What Variational Inference Optimizes

PyApprox Tutorial Library

The KL divergence, the evidence problem, and the ELBO — the objective function behind VI.

Download Notebook

Download as Jupyter Notebook

Learning Objectives

After completing this tutorial, you will be able to:

Interpret the KL divergence as a measure of mismatch between two distributions
Explain why the KL divergence cannot be computed directly for posterior inference
Derive the ELBO from the KL divergence using Bayes’ theorem
Decompose the ELBO into its two competing terms and explain what each one does
Visualize the ELBO landscape and identify how it balances data fit against prior regularization

Prerequisites

Complete Approximating the Posterior: Introduction to Variational Inference before this tutorial.

How Does VI Know Which Distribution Is Best?

The previous tutorial showed the optimizer improving a Gaussian fit to the posterior, but treated the objective as a black box.
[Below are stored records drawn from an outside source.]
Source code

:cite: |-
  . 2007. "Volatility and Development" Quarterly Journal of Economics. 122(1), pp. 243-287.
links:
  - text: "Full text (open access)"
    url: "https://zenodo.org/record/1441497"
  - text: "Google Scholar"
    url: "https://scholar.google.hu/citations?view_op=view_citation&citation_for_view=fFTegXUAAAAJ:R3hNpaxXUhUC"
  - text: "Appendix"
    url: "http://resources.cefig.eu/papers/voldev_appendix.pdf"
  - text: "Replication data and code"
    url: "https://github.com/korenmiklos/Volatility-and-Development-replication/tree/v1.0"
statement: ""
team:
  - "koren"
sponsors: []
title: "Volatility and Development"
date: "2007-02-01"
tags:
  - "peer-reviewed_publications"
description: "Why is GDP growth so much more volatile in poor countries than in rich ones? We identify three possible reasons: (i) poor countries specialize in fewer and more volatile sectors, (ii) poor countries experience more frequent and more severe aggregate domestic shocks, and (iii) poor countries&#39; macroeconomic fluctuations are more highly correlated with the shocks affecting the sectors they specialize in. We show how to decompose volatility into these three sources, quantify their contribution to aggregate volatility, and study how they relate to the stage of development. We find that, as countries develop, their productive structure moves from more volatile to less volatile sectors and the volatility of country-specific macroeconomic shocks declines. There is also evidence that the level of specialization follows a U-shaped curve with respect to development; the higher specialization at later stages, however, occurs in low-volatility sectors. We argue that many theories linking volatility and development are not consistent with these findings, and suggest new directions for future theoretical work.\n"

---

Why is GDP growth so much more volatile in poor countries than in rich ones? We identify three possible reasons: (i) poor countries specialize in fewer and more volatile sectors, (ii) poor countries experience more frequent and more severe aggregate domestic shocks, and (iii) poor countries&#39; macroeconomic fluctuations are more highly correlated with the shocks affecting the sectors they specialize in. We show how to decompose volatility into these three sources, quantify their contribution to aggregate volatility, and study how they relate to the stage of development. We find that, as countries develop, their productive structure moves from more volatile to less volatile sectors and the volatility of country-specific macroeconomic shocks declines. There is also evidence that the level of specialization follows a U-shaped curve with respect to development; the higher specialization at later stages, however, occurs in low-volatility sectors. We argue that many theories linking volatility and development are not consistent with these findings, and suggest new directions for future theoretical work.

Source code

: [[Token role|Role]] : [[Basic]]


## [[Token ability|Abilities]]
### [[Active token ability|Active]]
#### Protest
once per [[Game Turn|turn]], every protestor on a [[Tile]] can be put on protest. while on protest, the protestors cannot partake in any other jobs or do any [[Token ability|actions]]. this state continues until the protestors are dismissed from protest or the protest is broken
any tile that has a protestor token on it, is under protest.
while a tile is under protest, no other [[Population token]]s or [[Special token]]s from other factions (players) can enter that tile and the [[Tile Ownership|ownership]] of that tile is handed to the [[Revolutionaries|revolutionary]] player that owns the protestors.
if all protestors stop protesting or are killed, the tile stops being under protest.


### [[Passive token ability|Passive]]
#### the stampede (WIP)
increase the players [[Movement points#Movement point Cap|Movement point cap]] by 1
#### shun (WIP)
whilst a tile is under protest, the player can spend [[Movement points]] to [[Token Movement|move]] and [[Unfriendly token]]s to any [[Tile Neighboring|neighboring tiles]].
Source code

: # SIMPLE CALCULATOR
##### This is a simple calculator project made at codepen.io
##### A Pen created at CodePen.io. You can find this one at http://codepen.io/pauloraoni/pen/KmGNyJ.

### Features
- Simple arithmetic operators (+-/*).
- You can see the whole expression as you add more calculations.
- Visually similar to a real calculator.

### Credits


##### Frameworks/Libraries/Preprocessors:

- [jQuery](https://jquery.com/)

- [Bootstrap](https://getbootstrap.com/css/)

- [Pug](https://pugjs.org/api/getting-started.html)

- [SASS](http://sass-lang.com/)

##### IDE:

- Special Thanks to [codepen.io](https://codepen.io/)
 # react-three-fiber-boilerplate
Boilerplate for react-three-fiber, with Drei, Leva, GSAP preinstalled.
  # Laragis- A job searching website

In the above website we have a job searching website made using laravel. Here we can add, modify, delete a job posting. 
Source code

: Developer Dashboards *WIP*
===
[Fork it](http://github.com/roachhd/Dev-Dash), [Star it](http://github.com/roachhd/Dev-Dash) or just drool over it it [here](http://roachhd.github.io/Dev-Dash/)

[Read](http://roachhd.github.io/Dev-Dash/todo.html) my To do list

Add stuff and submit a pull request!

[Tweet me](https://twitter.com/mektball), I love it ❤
This tutorial opens the box. The central question: given two candidate Gaussians, how do we score which one is closer to the true posterior?
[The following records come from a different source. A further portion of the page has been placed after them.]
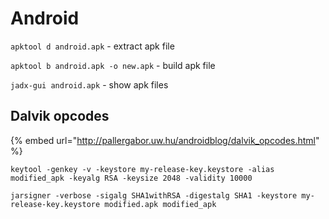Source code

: # Android

`apktool d android.apk` - extract apk file

`apktool b android.apk -o new.apk` - build apk file

`jadx-gui android.apk` - show apk files



## Dalvik opcodes

{% embed url="http://pallergabor.uw.hu/androidblog/dalvik_opcodes.html" %}

`keytool -genkey -v -keystore my-release-key.keystore -alias modified_apk -keyalg RSA -keysize 2048 -validity 10000`



`jarsigner -verbose -sigalg SHA1withRSA -digestalg SHA1 -keystore my-release-key.keystore modified.apk modified_apk`
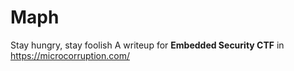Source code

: # Maph
Stay hungry, stay foolish
A writeup for **Embedded Security CTF** in https://microcorruption.com/ 
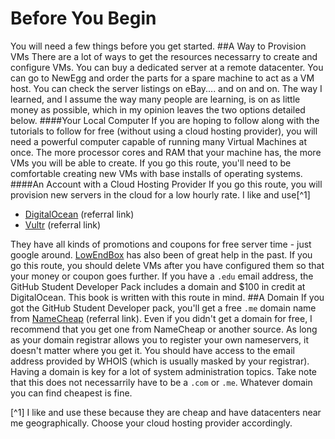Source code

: # Before You Begin
You will need a few things before you get started.
##A Way to Provision VMs
There are a lot of ways to get the resources necessarry to create and configure VMs. You can buy a dedicated server at a remote datacenter. You can go to NewEgg and order the parts for a spare machine to act as a VM host. You can check the server listings on eBay.... and on and on. The way I learned, and I assume the way many people are learning, is on as little money as possible, which in my opinion leaves the two options detailed below.
####Your Local Computer
If you are hoping to follow along with the tutorials to follow for free (without using a cloud hosting provider), you will need a powerful computer capable of running many Virtual Machines at once. The more processor cores and RAM that your machine has, the more VMs you will be able to create. If you go this route, you'll need to be comfortable creating new VMs with base installs of operating systems.
####An Account with a Cloud Hosting Provider
If you go this route, you will provision new servers in the cloud for a low hourly rate. I like and use[^1]
 * [DigitalOcean](https://www.digitalocean.com/?refcode=d51e7458ca49) (referral link)
 * [Vultr](http://www.vultr.com/?ref=6825035) (referral link)


  They have all kinds of promotions and coupons for free server time - just google around. [LowEndBox](http://www.lowendbox.com) has also been of great help in the past. If you go this route, you should delete VMs after you have configured them so that your money or coupon goes further. If you have a `.edu` email address, the GitHub Student Developer Pack includes a domain and $100 in credit at DigitalOcean. This book is written with this route in mind. 
##A Domain
If you got the GitHub Student Developer pack, you'll get a free `.me` domain name from [NameCheap](http://www.namecheap.com/?aff=83584) (referral link). Even if you didn't get a domain for free, I recommend that you get one from NameCheap or another source. As long as your domain registrar allows you to register your own nameservers, it doesn't matter where you get it. You should have access to the email address provided by WHOIS (which is usually masked by your registrar). Having a domain is key for a lot of system administration topics. Take note that this does not necessarrily have to be a `.com` or `.me`. Whatever domain you can find cheapest is fine.

[^1] I like and use these because they are cheap and have datacenters near me geographically. Choose your cloud hosting provider accordingly.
Measuring Mismatch Visually

Before writing any formulas, consider what “closeness” should mean. Figure 1 shows three candidate Gaussians overlaid on the exact beam posterior. The shaded regions highlight where each candidate disagrees with the posterior: the candidate places mass where the posterior is low, or misses mass where the posterior is high.

Figure 1: Three Gaussian candidates and their mismatch with the exact posterior. Shaded pink regions show where candidate and posterior disagree. Left: shifted too far left — large mismatch on the right. Center: too wide — wastes mass in the tails. Right: well-fit — minimal mismatch.

A good approximation places mass where the posterior has mass, and avoids placing mass where it does not. We need a single number that captures this.

The KL Divergence

The standard measure of mismatch in VI is the Kullback-Leibler (KL) divergence:

\[ \mathrm{KL}\!\big(q(\theta) \,\|\, p(\theta \mid y)\big) = \int q(\theta) \log \frac{q(\theta)}{p(\theta \mid y)} \, d\theta \]

Three properties make this a natural choice:

It is always $\geq 0$.
It equals zero only when $q$ and $p$ match exactly.
It penalizes $q$ for placing mass where $p(\theta \mid y)$ is small — exactly the pink-shaded mismatch in Figure 1.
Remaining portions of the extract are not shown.